Sunday, July 19, 2015

The Wilson House Inn Bed & Breakfast, Ocean Springs, MS

Originally published April 23, 2009

Many bed and breakfasts claim to take you back in time. They believe that if they pair antique furniture with heavy drapes and claw foot tubs that you will think you are back in the Victorian age. The Wilson House Bed and Breakfast in Ocean Springs, Mississippi does not have to try as hard as some and takes you back in time just because of its nature. The Wilson House Bed and Breakfast is full of collectibles that the innkeepers are holding for people who were affected by Katrina, has a large piano and several guitars in the living room and has the ambiance of an old home since it truly is an old log house with a rich history.

The Wilson House Inn Bed and Breakfast was originally home to Joel Pinson Wilson and his family in 1923 on their tree farm in Orange Grove, Mississippi. The home was passed down to Clark B. Wilson and his wife Marjorie. In 1993 the Wilson House Inn Bed and Breakfast was moved thirty miles from the tree farm to where it stands today in Ocean Springs, Mississippi thanks to the new owners. Unfortunately the old tree farm is no longer in existence. According to innkeeper Brian 'they' really have "paved paradise" and in lieu of an actual parking lot have created an automobile sales lot there. The saddest part of the move of the Wilson House Inn Bed and Breakfast was that the old home site had been home to a Moon tree (tree whose seeds had been brought to the moon and back) which is now cut down and lost forever.

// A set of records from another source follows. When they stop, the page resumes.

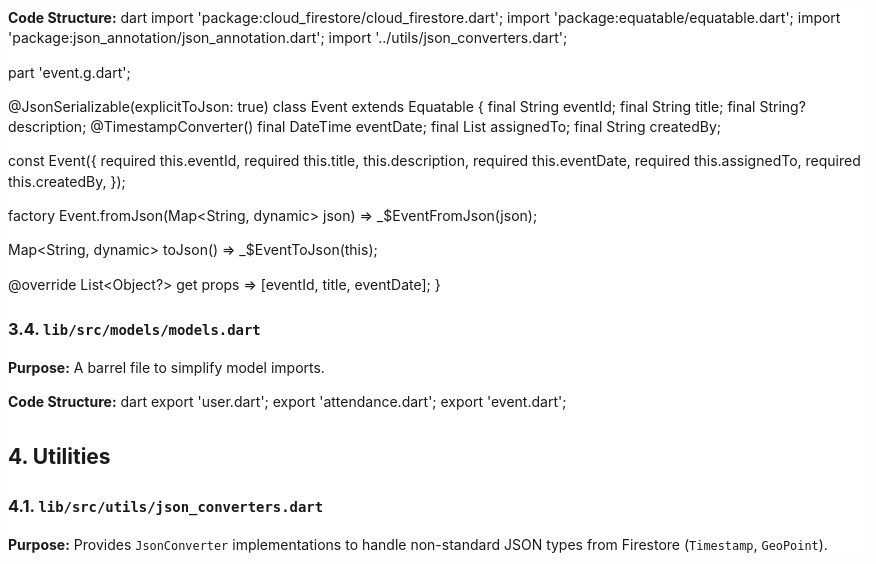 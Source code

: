 **Code Structure:**
dart
import 'package:cloud_firestore/cloud_firestore.dart';
import 'package:equatable/equatable.dart';
import 'package:json_annotation/json_annotation.dart';
import '../utils/json_converters.dart';

part 'event.g.dart';

@JsonSerializable(explicitToJson: true)
class Event extends Equatable {
  final String eventId;
  final String title;
  final String? description;
  @TimestampConverter()
  final DateTime eventDate;
  final List<String> assignedTo;
  final String createdBy;

  const Event({
    required this.eventId,
    required this.title,
    this.description,
    required this.eventDate,
    required this.assignedTo,
    required this.createdBy,
  });

  factory Event.fromJson(Map<String, dynamic> json) => _$EventFromJson(json);

  Map<String, dynamic> toJson() => _$EventToJson(this);

  @override
  List<Object?> get props => [eventId, title, eventDate];
}


### 3.4. `lib/src/models/models.dart`

**Purpose:** A barrel file to simplify model imports.

**Code Structure:**
dart
export 'user.dart';
export 'attendance.dart';
export 'event.dart';


## 4. Utilities

### 4.1. `lib/src/utils/json_converters.dart`

**Purpose:** Provides `JsonConverter` implementations to handle non-standard JSON types from Firestore (`Timestamp`, `GeoPoint`).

The Wilson House Inn Bed and Breakfast has kept much of what was in-tact when Marjorie Wilson still lived in the home, sitting in the upstairs grand room and writing her gardening column every week without missing a deadline for 55 years for the Biloxi Sun Herald. There are paintings that Marjorie has drawn in the many of the rooms in the Wilson House Inn Bed and Breakfast including a pastel of the home that Ethan Allen was hidden in during the war. In the room that my wife and I stayed in there was a 1955 Life magazine from the inauguration of Queen Elizabeth still sitting there as though it were this week's read. Needless to say this classic read enthralled my wife for hours.

The Wilson House Inn Bed and Breakfast itself is something to marvel at. This log home is still sturdy after all these years, a few hurricanes and being cut into three pieces and moved thirty miles. The walls are either the original log walls or tongue and groove pine that only a careful craftsman can construct. The bedrooms have queen sized beds with country quilts on them. The rooms are a bit small and dark but this fact illumes what it must have felt like to actually live there. If these walls could talk! They have not been warped by the years or blown out to be larger.

The living room at the Wilson House Bed and Breakfast is a place that southern women would gather and gossip and possibly spend an impromptu night having a party at the likes of which you only read about in a John Steinbeck novel. The dining room at the Wilson House Inn Bed and Breakfast is a treasure trove of collectibles from a Campbell's Soup collection of statues, clocks and cups, a jelly jar collection, old license plates and product jars, antique cookie jars and so much more; all resting on true antique furniture.

When my wife and I were barnstorming through the old South the Wilson House Inn Bed and Breakfast was one of the vintage places that we stayed that was truly unique. We are on a trip around to every state to review bed and breakfasts because of unique places like this one. People need to stay in bed and breakfasts more. You get to know the town, you get a sense of history or a great story about the house and your stay can be really wonderful. The places we have been to run the gamut from modern and luxurious to truly antique to breathtaking get-a-ways by the beach. The stories that we heard from innkeeper Brian, the homemade strawberry pancakes and the feel of the Wilson House Inn Bed and Breakfast should be seen by everyone.